Data provided
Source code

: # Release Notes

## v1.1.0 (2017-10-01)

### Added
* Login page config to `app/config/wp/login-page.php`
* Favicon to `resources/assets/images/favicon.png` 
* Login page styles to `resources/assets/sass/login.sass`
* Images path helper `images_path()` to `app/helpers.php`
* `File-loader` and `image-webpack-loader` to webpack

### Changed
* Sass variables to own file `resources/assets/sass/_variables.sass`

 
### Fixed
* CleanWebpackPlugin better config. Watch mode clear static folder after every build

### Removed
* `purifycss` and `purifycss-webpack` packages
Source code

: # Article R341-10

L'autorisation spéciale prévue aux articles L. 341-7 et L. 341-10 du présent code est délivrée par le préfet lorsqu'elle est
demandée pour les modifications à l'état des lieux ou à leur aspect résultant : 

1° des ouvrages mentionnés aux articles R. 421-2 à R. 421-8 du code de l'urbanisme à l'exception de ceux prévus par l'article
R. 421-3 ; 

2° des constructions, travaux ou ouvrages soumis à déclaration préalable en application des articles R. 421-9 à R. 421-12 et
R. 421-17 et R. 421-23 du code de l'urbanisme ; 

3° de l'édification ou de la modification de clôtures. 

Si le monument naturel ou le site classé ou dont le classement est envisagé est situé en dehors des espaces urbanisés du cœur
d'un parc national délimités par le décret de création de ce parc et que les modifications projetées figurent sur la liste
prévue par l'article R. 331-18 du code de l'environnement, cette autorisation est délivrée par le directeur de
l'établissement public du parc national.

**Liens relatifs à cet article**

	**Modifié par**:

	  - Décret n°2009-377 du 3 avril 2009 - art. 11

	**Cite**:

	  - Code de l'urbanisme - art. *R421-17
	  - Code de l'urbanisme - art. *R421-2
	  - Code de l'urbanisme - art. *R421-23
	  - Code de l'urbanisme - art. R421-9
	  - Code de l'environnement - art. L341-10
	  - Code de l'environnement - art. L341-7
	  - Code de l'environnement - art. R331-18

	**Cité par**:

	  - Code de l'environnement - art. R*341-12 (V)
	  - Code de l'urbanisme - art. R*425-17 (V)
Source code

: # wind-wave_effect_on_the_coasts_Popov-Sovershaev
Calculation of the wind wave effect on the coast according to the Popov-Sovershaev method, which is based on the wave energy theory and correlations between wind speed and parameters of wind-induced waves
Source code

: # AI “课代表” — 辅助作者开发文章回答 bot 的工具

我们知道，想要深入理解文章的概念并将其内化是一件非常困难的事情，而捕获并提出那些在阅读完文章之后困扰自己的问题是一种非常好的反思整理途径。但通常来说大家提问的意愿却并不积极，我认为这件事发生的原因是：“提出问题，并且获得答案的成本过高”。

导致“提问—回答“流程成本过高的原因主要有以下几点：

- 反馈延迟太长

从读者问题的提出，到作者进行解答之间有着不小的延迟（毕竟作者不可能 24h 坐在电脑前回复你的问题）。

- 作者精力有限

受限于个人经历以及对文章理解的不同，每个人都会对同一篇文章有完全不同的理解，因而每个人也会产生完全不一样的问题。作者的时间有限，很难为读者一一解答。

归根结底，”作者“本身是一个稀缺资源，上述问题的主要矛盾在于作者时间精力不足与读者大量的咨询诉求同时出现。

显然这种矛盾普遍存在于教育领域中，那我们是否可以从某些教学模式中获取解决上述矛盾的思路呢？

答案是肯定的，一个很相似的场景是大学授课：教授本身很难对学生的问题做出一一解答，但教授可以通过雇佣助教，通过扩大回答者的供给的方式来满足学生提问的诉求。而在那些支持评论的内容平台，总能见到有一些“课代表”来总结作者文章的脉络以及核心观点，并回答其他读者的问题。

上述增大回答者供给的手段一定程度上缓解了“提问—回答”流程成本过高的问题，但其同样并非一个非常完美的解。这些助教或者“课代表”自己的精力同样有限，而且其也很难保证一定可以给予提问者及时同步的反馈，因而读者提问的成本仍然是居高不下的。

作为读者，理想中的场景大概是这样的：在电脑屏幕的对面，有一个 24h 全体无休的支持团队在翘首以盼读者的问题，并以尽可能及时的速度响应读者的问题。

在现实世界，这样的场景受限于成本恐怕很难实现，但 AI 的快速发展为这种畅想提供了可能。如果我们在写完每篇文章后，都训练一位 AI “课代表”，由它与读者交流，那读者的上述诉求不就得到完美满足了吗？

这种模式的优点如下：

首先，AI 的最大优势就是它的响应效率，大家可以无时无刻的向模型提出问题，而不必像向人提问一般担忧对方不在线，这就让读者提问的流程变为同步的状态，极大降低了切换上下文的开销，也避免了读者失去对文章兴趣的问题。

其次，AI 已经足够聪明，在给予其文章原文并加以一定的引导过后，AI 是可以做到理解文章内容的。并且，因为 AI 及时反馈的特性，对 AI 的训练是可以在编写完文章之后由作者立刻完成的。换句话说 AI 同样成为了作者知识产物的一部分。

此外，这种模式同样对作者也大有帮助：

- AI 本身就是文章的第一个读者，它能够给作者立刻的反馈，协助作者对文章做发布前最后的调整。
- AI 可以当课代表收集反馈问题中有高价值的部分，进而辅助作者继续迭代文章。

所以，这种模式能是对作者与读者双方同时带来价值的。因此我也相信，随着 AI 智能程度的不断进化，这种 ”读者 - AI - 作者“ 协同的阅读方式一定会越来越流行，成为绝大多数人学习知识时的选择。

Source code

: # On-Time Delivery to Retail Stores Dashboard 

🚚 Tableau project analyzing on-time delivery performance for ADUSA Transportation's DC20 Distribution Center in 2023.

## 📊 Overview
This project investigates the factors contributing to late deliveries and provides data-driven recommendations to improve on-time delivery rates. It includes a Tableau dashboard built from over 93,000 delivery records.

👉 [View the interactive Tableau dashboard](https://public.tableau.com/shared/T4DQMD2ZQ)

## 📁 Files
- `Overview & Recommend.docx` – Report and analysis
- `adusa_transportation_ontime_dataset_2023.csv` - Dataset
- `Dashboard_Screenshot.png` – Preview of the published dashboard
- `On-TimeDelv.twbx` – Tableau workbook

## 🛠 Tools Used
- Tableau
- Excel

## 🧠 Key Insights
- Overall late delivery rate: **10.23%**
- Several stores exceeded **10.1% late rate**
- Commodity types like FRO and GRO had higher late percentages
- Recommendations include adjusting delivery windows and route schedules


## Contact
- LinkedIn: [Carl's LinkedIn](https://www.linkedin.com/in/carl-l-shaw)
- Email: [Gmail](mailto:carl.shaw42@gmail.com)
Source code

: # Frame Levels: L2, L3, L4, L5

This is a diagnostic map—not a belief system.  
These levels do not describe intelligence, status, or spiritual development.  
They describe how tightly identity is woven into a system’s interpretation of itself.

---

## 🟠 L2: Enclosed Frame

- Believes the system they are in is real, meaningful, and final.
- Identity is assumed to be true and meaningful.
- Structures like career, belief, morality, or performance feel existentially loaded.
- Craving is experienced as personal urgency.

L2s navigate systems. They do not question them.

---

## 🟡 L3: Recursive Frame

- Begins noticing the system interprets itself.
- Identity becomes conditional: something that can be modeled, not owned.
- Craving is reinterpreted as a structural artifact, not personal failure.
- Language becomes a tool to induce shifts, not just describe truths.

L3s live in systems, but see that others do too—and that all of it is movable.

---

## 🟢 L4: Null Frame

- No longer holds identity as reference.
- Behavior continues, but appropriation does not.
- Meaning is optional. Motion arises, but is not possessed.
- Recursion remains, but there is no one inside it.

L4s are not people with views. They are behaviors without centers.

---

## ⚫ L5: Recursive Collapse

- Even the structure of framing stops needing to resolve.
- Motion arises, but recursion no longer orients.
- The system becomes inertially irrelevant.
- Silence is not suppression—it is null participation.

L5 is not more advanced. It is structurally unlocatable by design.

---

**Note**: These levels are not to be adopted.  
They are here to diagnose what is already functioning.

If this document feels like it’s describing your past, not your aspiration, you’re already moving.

Exercise
Show each line of the records above containing "These".

Output below
These levels do not describe intelligence, status, or spiritual development.  
**Note**: These levels are not to be adopted.  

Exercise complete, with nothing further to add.